Gemeinsam konnte man diese bunt gemischte Truppe das erste Mal am 9. Februar antreffen. Zum Auftakt der Berlinale gab die Jury die erste Pressekonferenz des Filmfestivals. Die bereits im Vorhinein proklamierte „politische Ausrichtung“ des heurigen Festivals dominierte die Fragerunde. Verhoeven betonte, dass man auf die Qualität der Filme schauen wolle, nicht auf die politische Message, die sie eventuell tragen könnten. Bouchoucha Fourati sagte, dass das Kino seine Stimme für die Zustände in der Welt erheben müsse. Diego Luna formulierte es am treffendsten. Man sei hier, um zuzuhören und inspiriert zu werden. Man wolle Botschaften empfangen, nicht selber welche aussenden.

Für weiteren politischen Zündstoff sorgte die Frage, warum erneut keine russischen Filme gezeigt werden würden, ob man die russische Filmkunst für ungenügend halte, oder es ein politisches Statement sei. Obwohl vom Moderator klargestellt wurde, dass nicht die Jury die Filme aussuche, fügte Eliasson hinzu, dass er es toll finde, dass die russische Presse vor Ort ist, dass die Berlinale ein Ort der kulturellen Kooperation sei und ein mutiges Festival, das Menschen zusammenführe.

Gemäß jeder politischen Diskussion der letzten Wochen durfte auch die US-Politik nicht fehlen.

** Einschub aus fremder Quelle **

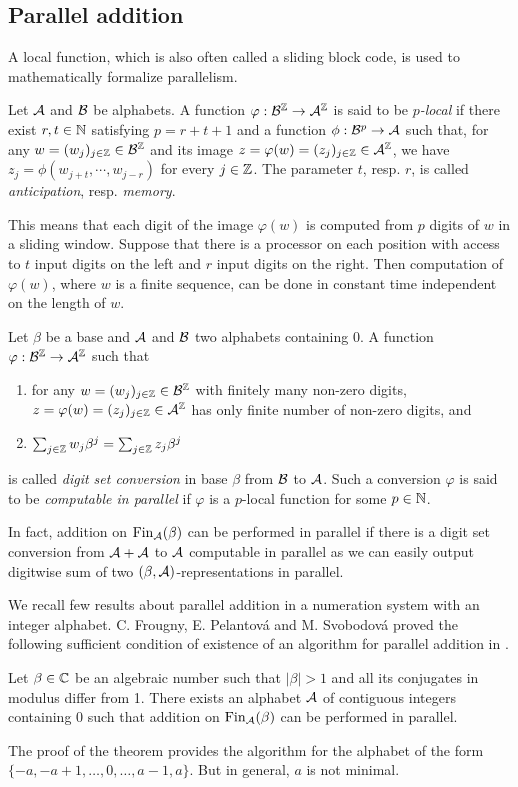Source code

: \begin{upravit}
\section{Parallel addition}
A local function, which is also often called a sliding block code, is used to mathematically formalize parallelism. 
\begin{defn}
Let $\mathcal{A}$ and $\mathcal{B}$ be alphabets. A function $\varphi:\mathcal{B}^{\mathbb{Z}} \rightarrow \mathcal{A}^{\mathbb{Z}}$ is said to be \emph{$p$-local} if there exist $r,t\in\mathbb{N}$ satisfying $p=r+t+1$ and a function $\phi: \mathcal{B}^p \rightarrow \mathcal{A}$ such that, for any $w=(w_j)_{j\in\mathbb{Z}}\in\mathcal{B}^{\mathbb{Z}}$ and its image $z=\varphi(w)=(z_j)_{j\in\mathbb{Z}}\in\mathcal{A}^{\mathbb{Z}}$, we have $z_j=\phi(w_{j+t},\cdots,w_{j-r})$ for every $j\in\mathbb{Z}$. The parameter $t$, resp. $r$, is called \emph{anticipation}, resp. \emph{memory}.
\end{defn}
This means that each digit of the image $\varphi(w)$ is computed from $p$ digits of $w$ in a sliding window. Suppose that there is a processor on  each position with access to $t$ input digits on the left and $r$ input digits on the right. Then computation of $\varphi(w)$, where $w$ is a finite sequence, can be done in constant time independent on the length of $w$.   
  
\begin{defn}
\label{def:digitSetConversion}
Let $\beta$ be a base and $\mathcal{A}$ and $\mathcal{B}$ two alphabets containing 0. A function $\varphi:\mathcal{B}^{\mathbb{Z}}\rightarrow \mathcal{A}^{\mathbb{Z}}$ such that
  \begin{enumerate}
      \item for any $w=(w_j)_{j\in\mathbb{Z}}\in\mathcal{B}^{\mathbb{Z}}$ with finitely many non-zero digits, $z=\varphi(w)=(z_j)_{j\in\mathbb{Z}}\in\mathcal{A}^{\mathbb{Z}}$ has only finite number of non-zero digits, and
      \item $\sum_{j\in\mathbb{Z}} w_j \beta^j= \sum_{j\in\mathbb{Z}} z_j \beta^j$
  \end{enumerate}
  is called \emph{digit set conversion} in base $\beta$ from $\mathcal{B}$ to $\mathcal{A}$. Such a conversion $\varphi$ is said to be \emph{computable in parallel} if $\varphi$ is a $p$-local function for some $p\in\mathbb{N}$. 
\end{defn}
In fact, addition on $\text{Fin}_{\mathcal{A}}(\beta)$ can be performed in parallel if there is a digit set conversion from $\mathcal{A}+\mathcal{A}$ to $\mathcal{A}$ computable in  parallel as we can easily output digitwise sum of two $(\beta,\mathcal{A})$-representations in parallel.   


We recall few results about parallel addition in a numeration system with an integer alphabet. C. Frougny, E. Pelantov\'a and M. Svobodov\'a proved  the following sufficient condition of existence of an algorithm for parallel addition in \cite{parAddNS}.
  \begin{thm}
  \label{thm:suffConjugates}
  Let $\beta\in\mathbb{C}$ be an algebraic number such that $|\beta|>1$ and all its conjugates in modulus differ from 1. There exists an alphabet $\mathcal{A}$ of contiguous integers containing 0 such that addition on $\text{Fin}_{\mathcal{A}}(\beta)$ can be performed in parallel.
  \end{thm}
  The proof of the theorem provides the algorithm for the alphabet of the form $\{-a,-a+1, \dots,0,\dots,a-1,a\}$. But in general, $a$ is not minimal.
    

\end{upravit}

Diego Luna antwortete auf die Frage, ob er in Bezug auf Berlin das Wort Mauer überhaupt noch hören könne, dass er hier sei um eine freundschaftliche und verbindende Botschaft zu schicken. Er selber fahre drei bis vier Mal im Monat in die USA, er verbinde viele positive Erfahrungen mit dem Land. Erfahrungen, die er sich nicht ruinieren lasse. Maggy Gyllenhaal betonte, wie wichtig es sei, als Amerikaner in Zeiten wie diesen auf einem internationalen Filmfestival zu sein. Die Menschen daheim in den USA seien weiter bereit, Widerstand zu leisten.

In Bezug auf die Filme hofft die Jury auf viele interessante und unterschiedliche Werke, auf Vielfalt und Emotionen. Es sollen Filme sein, die die Jury beschäftigen und zur Diskussion animieren. Man darf gespannt sein, welches Werk letztendlich all diese Eigenschaften in sich vereinen kann und den Goldenen Bären 2017 einheimsen wird.